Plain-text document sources
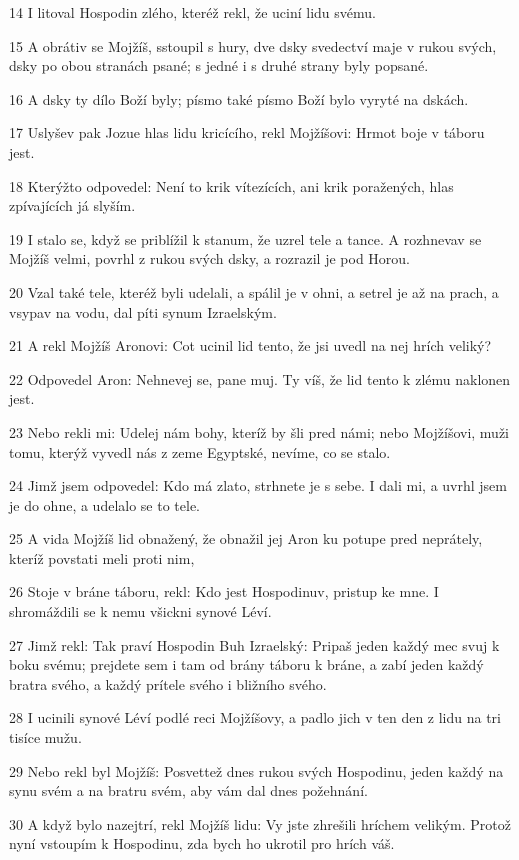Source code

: \par 14 I litoval Hospodin zlého, kteréž rekl, že uciní lidu svému.
\par 15 A obrátiv se Mojžíš, sstoupil s hury, dve dsky svedectví maje v rukou svých, dsky po obou stranách psané; s jedné i s druhé strany byly popsané.
\par 16 A dsky ty dílo Boží byly; písmo také písmo Boží bylo vyryté na dskách.
\par 17 Uslyšev pak Jozue hlas lidu kricícího, rekl Mojžíšovi: Hrmot boje v táboru jest.
\par 18 Kterýžto odpovedel: Není to krik vítezících, ani krik poražených, hlas zpívajících já slyším.
\par 19 I stalo se, když se priblížil k stanum, že uzrel tele a tance. A rozhnevav se Mojžíš velmi, povrhl z rukou svých dsky, a rozrazil je pod Horou.
\par 20 Vzal také tele, kteréž byli udelali, a spálil je v ohni, a setrel je až na prach, a vsypav na vodu, dal píti synum Izraelským.
\par 21 A rekl Mojžíš Aronovi: Cot ucinil lid tento, že jsi uvedl na nej hrích veliký?
\par 22 Odpovedel Aron: Nehnevej se, pane muj. Ty víš, že lid tento k zlému naklonen jest.
\par 23 Nebo rekli mi: Udelej nám bohy, kteríž by šli pred námi; nebo Mojžíšovi, muži tomu, kterýž vyvedl nás z zeme Egyptské, nevíme, co se stalo.
\par 24 Jimž jsem odpovedel: Kdo má zlato, strhnete je s sebe. I dali mi, a uvrhl jsem je do ohne, a udelalo se to tele.
\par 25 A vida Mojžíš lid obnažený, že obnažil jej Aron ku potupe pred neprátely, kteríž povstati meli proti nim,
\par 26 Stoje v bráne táboru, rekl: Kdo jest Hospodinuv, pristup ke mne. I shromáždili se k nemu všickni synové Léví.
\par 27 Jimž rekl: Tak praví Hospodin Buh Izraelský: Pripaš jeden každý mec svuj k boku svému; prejdete sem i tam od brány táboru k bráne, a zabí jeden každý bratra svého, a každý prítele svého i bližního svého.
\par 28 I ucinili synové Léví podlé reci Mojžíšovy, a padlo jich v ten den z lidu na tri tisíce mužu.
\par 29 Nebo rekl byl Mojžíš: Posvettež dnes rukou svých Hospodinu, jeden každý na synu svém a na bratru svém, aby vám dal dnes požehnání.
\par 30 A když bylo nazejtrí, rekl Mojžíš lidu: Vy jste zhrešili hríchem velikým. Protož nyní vstoupím k Hospodinu, zda bych ho ukrotil pro hrích váš.

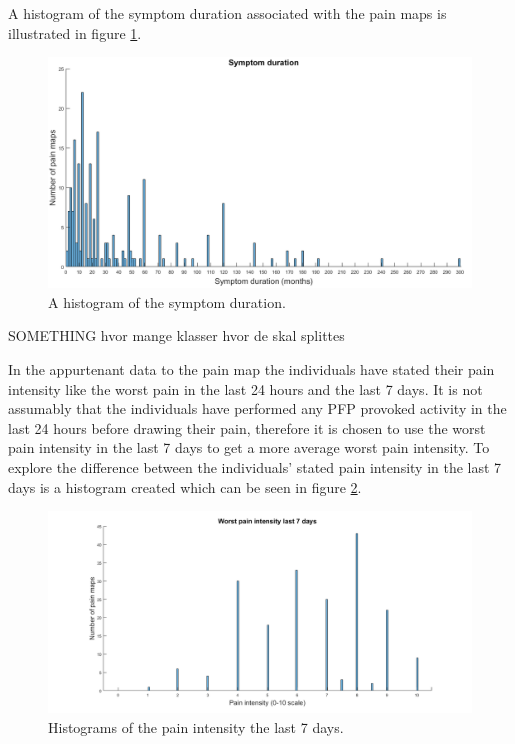\noindent
A histogram of the symptom duration associated with the pain maps is illustrated in figure \ref{fig:histoduration}.

\begin{figure} [H]
\centering
\includegraphics[width=1\textwidth]{figures/histogramDuration}
\caption{A histogram of the symptom duration.}
\label{fig:histoduration}
\end{figure}

\noindent
SOMETHING
hvor mange klasser
hvor de skal splittes 


In the appurtenant data to the pain map the individuals have stated their pain intensity like the worst pain in the last 24 hours and the last 7 days. 
It is not assumably that the individuals have performed any PFP provoked activity in the last 24 hours before drawing their pain, therefore it is chosen to use the worst pain intensity in the last 7 days to get a more average worst pain intensity. 
To explore the difference between the individuals’ stated pain intensity in the last 7 days is a histogram created which can be seen in figure \ref{fig:histopain}.

\begin{figure} [H]
\centering
\includegraphics[width=1\textwidth]{figures/histrogramPain}
\caption{Histograms of the pain intensity the last 7 days.}
\label{fig:histopain}
\end{figure}

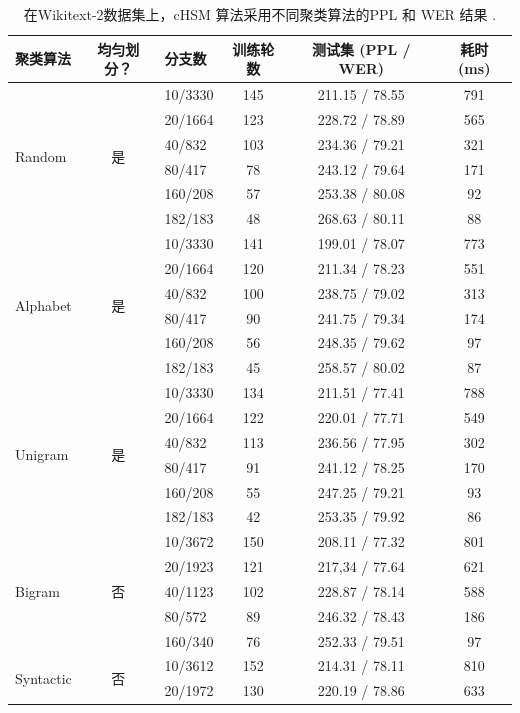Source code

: \begin{table}[t]
  \centering
  \caption{在Wikitext-2数据集上，cHSM 算法采用不同聚类算法的PPL 和 WER 结果 .\label{table:clustering}}
  \begin{tabular}{lclccc} \toprule
聚类算法 & 均匀划分？&分支数& 训练轮数& 测试集 (PPL / WER)&耗时 (ms)\\ \midrule
  \multirow{6}{*}{Random}  &\multirow{6}{*}{是}&10/3330&145&211.15 / 78.55 &791\\
    &&20/1664&123&228.72 / 78.89&565\\
    &&40/832&103&234.36 / 79.21&321\\
    &&80/417&78&243.12 / 79.64&171\\
    &&160/208 &57&253.38 / 80.08&92\\
    &&182/183&48&268.63 / 80.11&88\\
  \midrule
  \multirow{6}{*}{Alphabet}  &\multirow{6}{*}{是}&10/3330 &141&199.01 / 78.07 &773\\
    &&20/1664 &120&211.34 / 78.23&551\\
    &&40/832 &100&238.75 / 79.02&313\\
    &&80/417 &90&241.75 / 79.34&174\\
    &&160/208 &56&248.35 / 79.62&97\\
    &&182/183&45&258.57 / 80.02&87\\
  \midrule
  \multirow{6}{*}{Unigram}   &\multirow{6}{*}{是} &10/3330&134&211.51 / 77.41 &788\\
    & &20/1664&122&220.01 / 77.71&549\\
    & &40/832&113&236.56 / 77.95&302\\
    & &80/417&91& 241.12 / 78.25&170\\
    & &160/208&55&247.25 / 79.21&93\\
    & &182/183&42&253.35 / 79.92&86\\
  \midrule
  \multirow{5}{*}{Bigram}   &\multirow{5}{*}{否}&10/3672&150&208.11 / 77.32&801\\
     &&20/1923&121&217,34 / 77.64&621\\
     &&40/1123&102&228.87 / 78.14&588\\
     &&80/572&89&246.32 / 78.43&186\\
     &&160/340&76&252.33 / 79.51&97\\
  \midrule
  \multirow{5}{*}{Syntactic}  &\multirow{5}{*}{否}&10/3612 &152&214.31 / 78.11&810\\
    &&20/1972 &130&220.19 / 78.86&633\\

\end{tabular}
\end{table}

**YOUR INSTRUCTIONS**
Copy each line of the records containing the string "také".

**EXPECTED ANSWER**
\par 16 A dsky ty dílo Boží byly; písmo také písmo Boží bylo vyryté na dskách.
\par 20 Vzal také tele, kteréž byli udelali, a spálil je v ohni, a setrel je až na prach, a vsypav na vodu, dal píti synum Izraelským.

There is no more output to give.